··· Exercise input
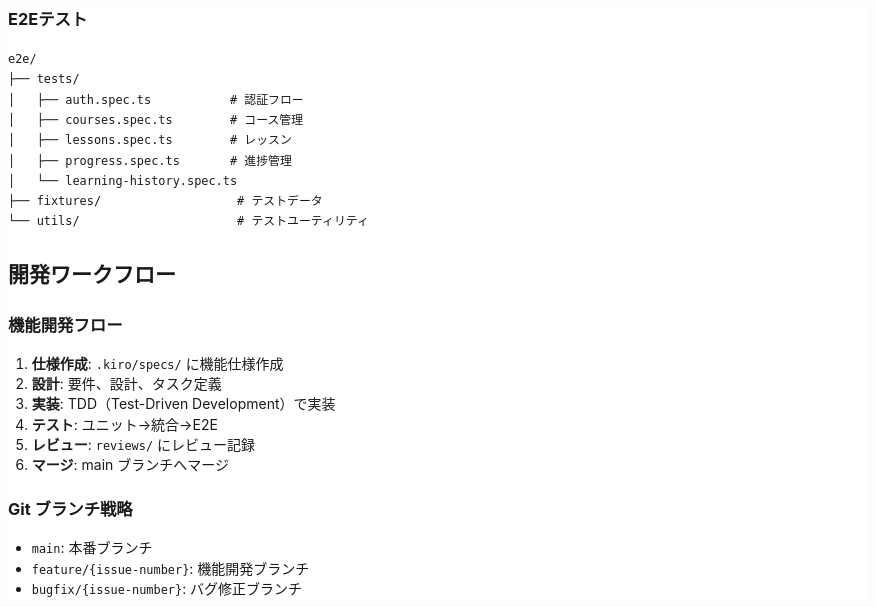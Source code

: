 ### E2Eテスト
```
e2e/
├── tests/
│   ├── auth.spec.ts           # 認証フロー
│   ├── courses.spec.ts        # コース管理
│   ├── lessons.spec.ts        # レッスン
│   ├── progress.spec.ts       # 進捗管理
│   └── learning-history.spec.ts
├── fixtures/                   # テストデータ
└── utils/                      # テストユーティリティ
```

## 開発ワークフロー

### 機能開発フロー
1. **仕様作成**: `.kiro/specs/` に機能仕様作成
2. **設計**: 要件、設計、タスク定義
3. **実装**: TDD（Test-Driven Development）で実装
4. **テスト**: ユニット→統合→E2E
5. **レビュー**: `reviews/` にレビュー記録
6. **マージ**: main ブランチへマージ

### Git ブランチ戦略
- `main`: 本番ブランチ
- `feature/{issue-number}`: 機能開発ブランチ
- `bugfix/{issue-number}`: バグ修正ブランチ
······
··· Exercise input
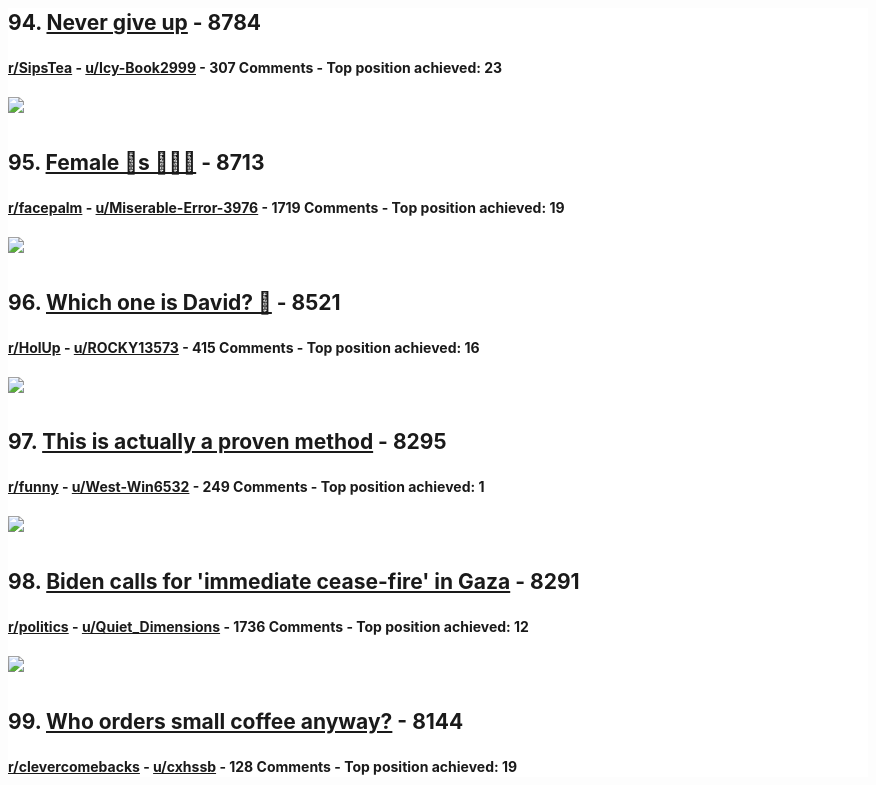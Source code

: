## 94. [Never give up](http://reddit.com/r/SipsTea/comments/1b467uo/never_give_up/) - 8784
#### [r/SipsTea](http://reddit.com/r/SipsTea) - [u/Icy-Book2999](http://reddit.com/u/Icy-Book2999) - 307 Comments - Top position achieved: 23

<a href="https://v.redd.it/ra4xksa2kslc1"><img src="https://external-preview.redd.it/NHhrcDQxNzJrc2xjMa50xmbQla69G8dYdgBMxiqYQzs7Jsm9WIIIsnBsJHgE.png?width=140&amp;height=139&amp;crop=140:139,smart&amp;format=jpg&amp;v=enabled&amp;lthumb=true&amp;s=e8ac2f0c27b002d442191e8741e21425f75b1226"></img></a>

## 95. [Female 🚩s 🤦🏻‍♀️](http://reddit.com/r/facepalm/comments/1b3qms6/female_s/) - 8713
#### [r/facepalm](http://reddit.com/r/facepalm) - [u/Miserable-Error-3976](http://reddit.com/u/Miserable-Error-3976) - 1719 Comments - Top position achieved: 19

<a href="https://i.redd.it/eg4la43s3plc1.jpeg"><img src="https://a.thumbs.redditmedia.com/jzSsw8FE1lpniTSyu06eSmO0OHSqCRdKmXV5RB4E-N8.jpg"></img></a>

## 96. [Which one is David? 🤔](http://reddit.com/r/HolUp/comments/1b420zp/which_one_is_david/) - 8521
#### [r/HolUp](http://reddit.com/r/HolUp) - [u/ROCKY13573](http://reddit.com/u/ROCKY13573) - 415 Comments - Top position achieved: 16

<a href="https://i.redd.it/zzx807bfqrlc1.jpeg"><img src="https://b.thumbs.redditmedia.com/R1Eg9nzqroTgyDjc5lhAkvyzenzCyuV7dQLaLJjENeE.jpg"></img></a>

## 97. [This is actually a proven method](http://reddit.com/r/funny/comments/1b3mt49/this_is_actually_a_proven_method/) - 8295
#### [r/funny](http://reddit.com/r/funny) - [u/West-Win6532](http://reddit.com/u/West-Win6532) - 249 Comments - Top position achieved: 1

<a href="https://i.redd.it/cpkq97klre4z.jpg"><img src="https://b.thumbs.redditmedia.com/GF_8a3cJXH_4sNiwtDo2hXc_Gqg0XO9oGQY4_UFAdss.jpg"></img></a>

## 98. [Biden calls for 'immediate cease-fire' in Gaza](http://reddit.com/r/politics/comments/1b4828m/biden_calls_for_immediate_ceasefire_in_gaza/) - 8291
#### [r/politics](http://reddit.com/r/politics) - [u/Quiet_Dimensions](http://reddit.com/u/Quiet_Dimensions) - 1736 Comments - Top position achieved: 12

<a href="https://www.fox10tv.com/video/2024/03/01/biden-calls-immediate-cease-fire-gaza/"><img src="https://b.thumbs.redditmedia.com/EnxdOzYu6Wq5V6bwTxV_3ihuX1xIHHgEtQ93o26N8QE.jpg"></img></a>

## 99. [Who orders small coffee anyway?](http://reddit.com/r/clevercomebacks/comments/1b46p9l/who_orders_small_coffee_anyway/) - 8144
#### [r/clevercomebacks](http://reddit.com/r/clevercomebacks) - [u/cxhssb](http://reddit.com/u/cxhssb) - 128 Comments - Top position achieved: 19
······
◆ **Instructions to follow**:
Above are the entries; copy out every line among them that contains the word "cease".

◆ **Exercise solution**:
## 98. [Biden calls for 'immediate cease-fire' in Gaza](http://reddit.com/r/politics/comments/1b4828m/biden_calls_for_immediate_ceasefire_in_gaza/) - 8291
<a href="https://www.fox10tv.com/video/2024/03/01/biden-calls-immediate-cease-fire-gaza/"><img src="https://b.thumbs.redditmedia.com/EnxdOzYu6Wq5V6bwTxV_3ihuX1xIHHgEtQ93o26N8QE.jpg"></img></a>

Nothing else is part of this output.